For external evaluations, all external evaluation team members will provide a signed
statement attesting to a lack of conflict of interest or describing an existing conflict of
interest relative to the project or activity being evaluated.

In Missions, external evaluations must be managed by Program Office staff to enhance


evaluation independence. Program Office staff should be supported by Technical Office
team members, other knowledgeable members of a U.S. Government operating unit, or
partner organizations. Exceptions to Program Office management of external
evaluations may be approved by the Mission Director, provided that efforts are taken to
separate the management of the evaluation from the management of the project or
activity under evaluation.

Washington OUs may develop Bureau-specific guidance for the division of evaluation
management responsibilities between Program Offices and Technical Offices provided
that evaluation independence is addressed and protected.

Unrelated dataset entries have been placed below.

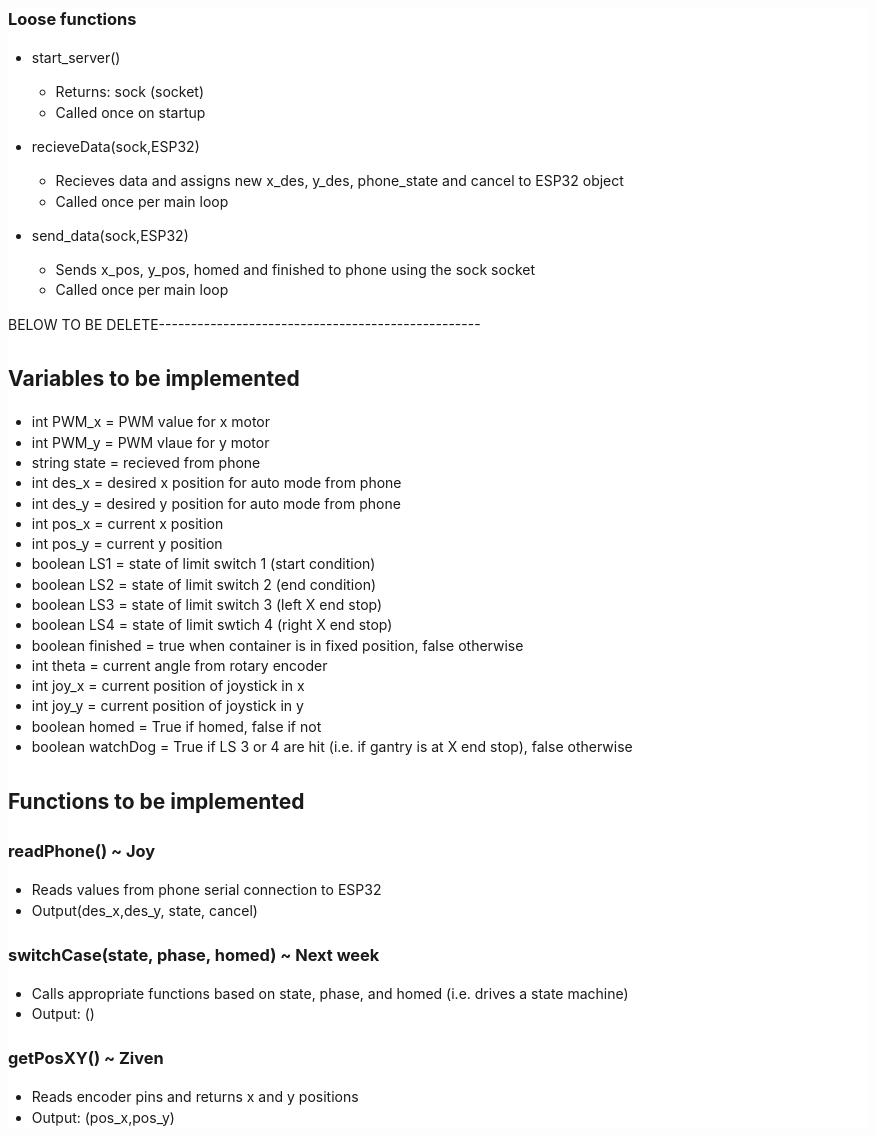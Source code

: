 

### Loose functions

- start_server()
    - Returns: sock (socket)
    - Called once on startup

- recieveData(sock,ESP32)
    - Recieves data and assigns new x_des, y_des, phone_state and cancel to ESP32 object
    - Called once per main loop

- send_data(sock,ESP32)
    - Sends x_pos, y_pos, homed and finished to phone using the sock socket
    - Called once per main loop


BELOW TO BE DELETE--------------------------------------------------
## Variables to be implemented
- int PWM_x = PWM value for x motor
- int PWM_y = PWM vlaue for y motor
- string state = recieved from phone
- int des_x = desired x position for auto mode from phone
- int des_y = desired y position for auto mode from phone
- int pos_x = current x position
- int pos_y = current y position
- boolean LS1 = state of limit switch 1 (start condition)
- boolean LS2 = state of limit switch 2 (end condition)
- boolean LS3 = state of limit switch 3 (left X end stop)
- boolean LS4 = state of limit swtich 4 (right X end stop)
- boolean finished = true when container is in fixed position, false otherwise
- int theta = current angle from rotary encoder
- int joy_x = current position of joystick in x
- int joy_y = current position of joystick in y
- boolean homed = True if homed, false if not
- boolean watchDog = True if LS 3 or 4 are hit (i.e. if gantry is at X end stop), false otherwise

## Functions to be implemented

### readPhone() ~ Joy
- Reads values from phone serial connection to ESP32
- Output(des_x,des_y, state, cancel)

### switchCase(state, phase, homed) ~ Next week
- Calls appropriate functions based on state, phase, and homed (i.e. drives a state machine)
- Output: () 

### getPosXY() ~ Ziven
- Reads encoder pins and returns x and y positions
- Output: (pos_x,pos_y)

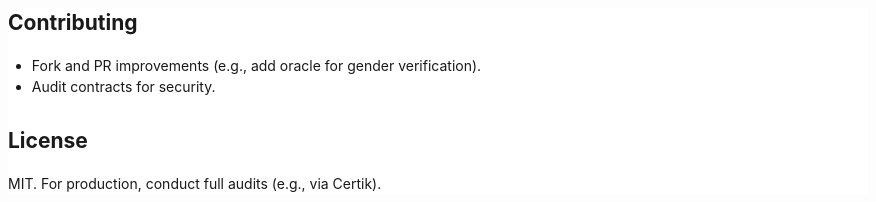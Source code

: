 ## Contributing
- Fork and PR improvements (e.g., add oracle for gender verification).
- Audit contracts for security.

## License
MIT. For production, conduct full audits (e.g., via Certik).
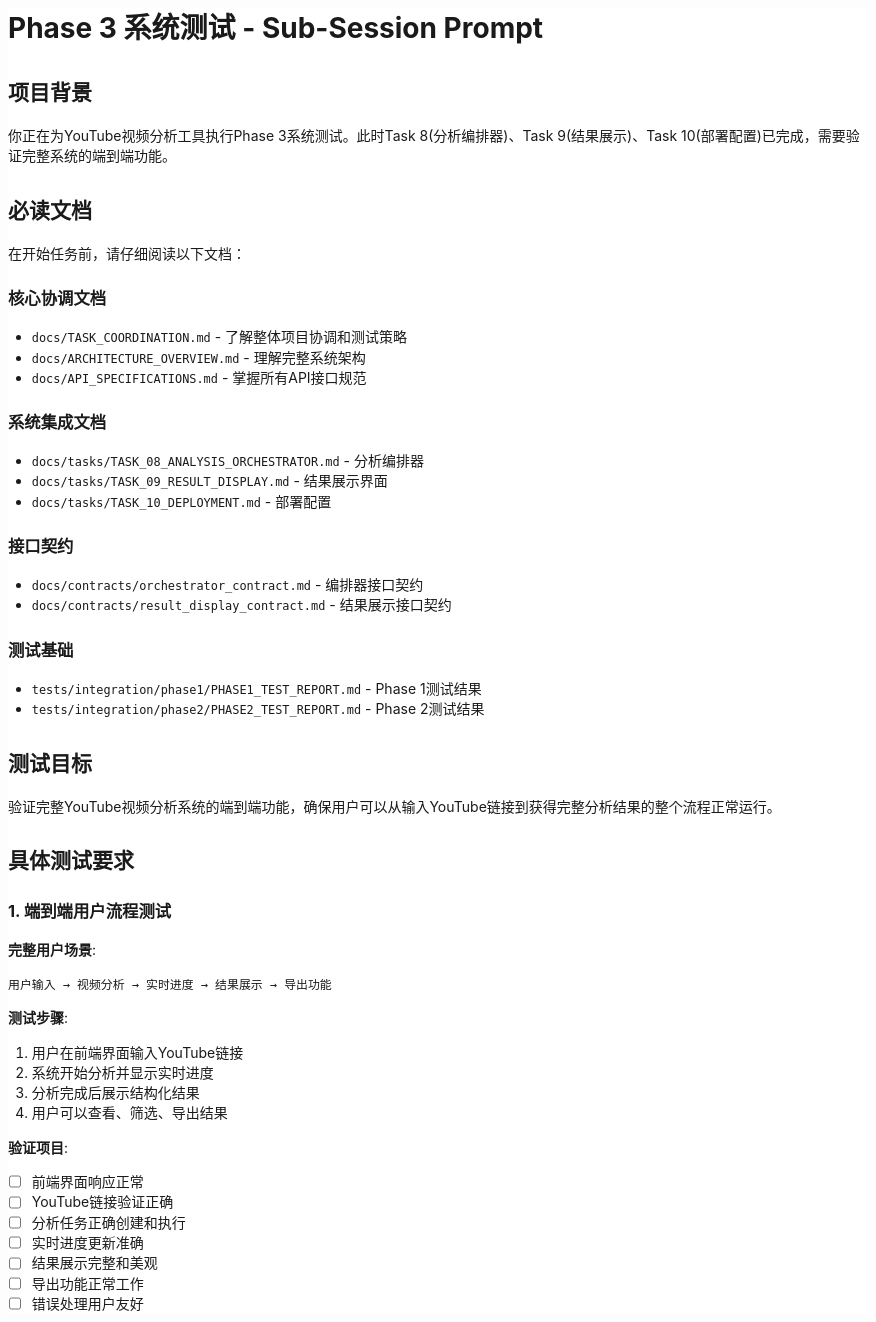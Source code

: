 # Phase 3 系统测试 - Sub-Session Prompt

## 项目背景

你正在为YouTube视频分析工具执行Phase 3系统测试。此时Task 8(分析编排器)、Task 9(结果展示)、Task 10(部署配置)已完成，需要验证完整系统的端到端功能。

## 必读文档

在开始任务前，请仔细阅读以下文档：

### 核心协调文档
- `docs/TASK_COORDINATION.md` - 了解整体项目协调和测试策略
- `docs/ARCHITECTURE_OVERVIEW.md` - 理解完整系统架构
- `docs/API_SPECIFICATIONS.md` - 掌握所有API接口规范

### 系统集成文档
- `docs/tasks/TASK_08_ANALYSIS_ORCHESTRATOR.md` - 分析编排器
- `docs/tasks/TASK_09_RESULT_DISPLAY.md` - 结果展示界面
- `docs/tasks/TASK_10_DEPLOYMENT.md` - 部署配置

### 接口契约
- `docs/contracts/orchestrator_contract.md` - 编排器接口契约
- `docs/contracts/result_display_contract.md` - 结果展示接口契约

### 测试基础
- `tests/integration/phase1/PHASE1_TEST_REPORT.md` - Phase 1测试结果
- `tests/integration/phase2/PHASE2_TEST_REPORT.md` - Phase 2测试结果

## 测试目标

验证完整YouTube视频分析系统的端到端功能，确保用户可以从输入YouTube链接到获得完整分析结果的整个流程正常运行。

## 具体测试要求

### 1. 端到端用户流程测试

**完整用户场景**:
```
用户输入 → 视频分析 → 实时进度 → 结果展示 → 导出功能
```

**测试步骤**:
1. 用户在前端界面输入YouTube链接
2. 系统开始分析并显示实时进度
3. 分析完成后展示结构化结果
4. 用户可以查看、筛选、导出结果

**验证项目**:
- [ ] 前端界面响应正常
- [ ] YouTube链接验证正确
- [ ] 分析任务正确创建和执行
- [ ] 实时进度更新准确
- [ ] 结果展示完整和美观
- [ ] 导出功能正常工作
- [ ] 错误处理用户友好
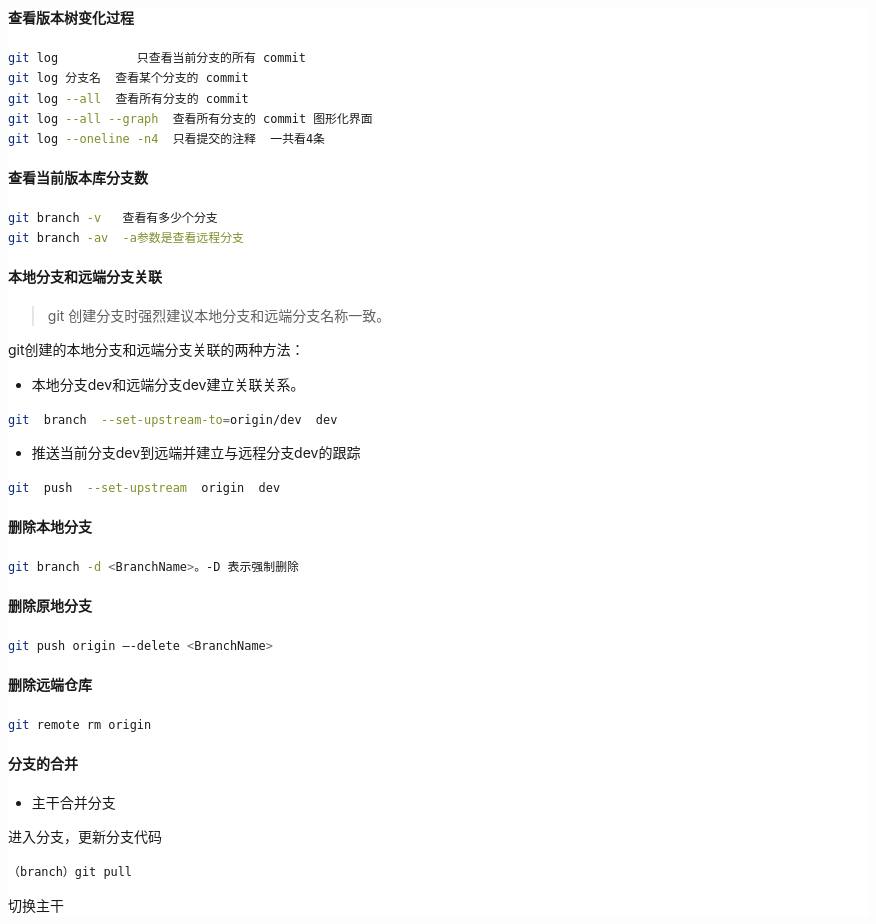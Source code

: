 #### 查看版本树变化过程

```sh
git log  		  只查看当前分支的所有 commit
git log 分支名  查看某个分支的 commit
git log --all  查看所有分支的 commit
git log --all --graph  查看所有分支的 commit 图形化界面
git log --oneline -n4  只看提交的注释  一共看4条
```

#### 查看当前版本库分支数

```sh
git branch -v   查看有多少个分支  
git branch -av  -a参数是查看远程分支
```

#### 本地分支和远端分支关联
>git 创建分支时强烈建议本地分支和远端分支名称一致。

git创建的本地分支和远端分支关联的两种方法：

+ 本地分支dev和远端分支dev建立关联关系。

```sh
git  branch  --set-upstream-to=origin/dev  dev
```

+ 推送当前分支dev到远端并建立与远程分支dev的跟踪

```sh
git  push  --set-upstream  origin  dev
```

#### 删除本地分支
```sh
git branch -d <BranchName>。-D 表示强制删除
```

#### 删除原地分支
```sh
git push origin –-delete <BranchName>
```

#### 删除远端仓库
```sh
git remote rm origin
```

#### 分支的合并
+ 主干合并分支

进入分支，更新分支代码

```sh
（branch）git pull
```

切换主干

Internal evaluations are those that are either: 1) commissioned by USAID in which the
evaluation team leader is USAID staff (a USAID internal evaluation); or 2) conducted or
commissioned by an implementing partner—or consortium of implementing partner and
evaluator—concerning their own activity (an implementer internal evaluation). Funding
may be dedicated within a project or activity design for implementing partners to engage
in an internal evaluation for institutional learning or accountability purposes. However,
internal evaluations do not count toward the evaluation requirements described in
201.3.5.13. To the extent possible, internal evaluations should follow the same
processes and procedures as described in sections 201.3.5.15 through 201.3.5.18.
Internal evaluations are subject to the same evaluation report requirements and quality
criteria as external evaluations as described in 201.3.5.17.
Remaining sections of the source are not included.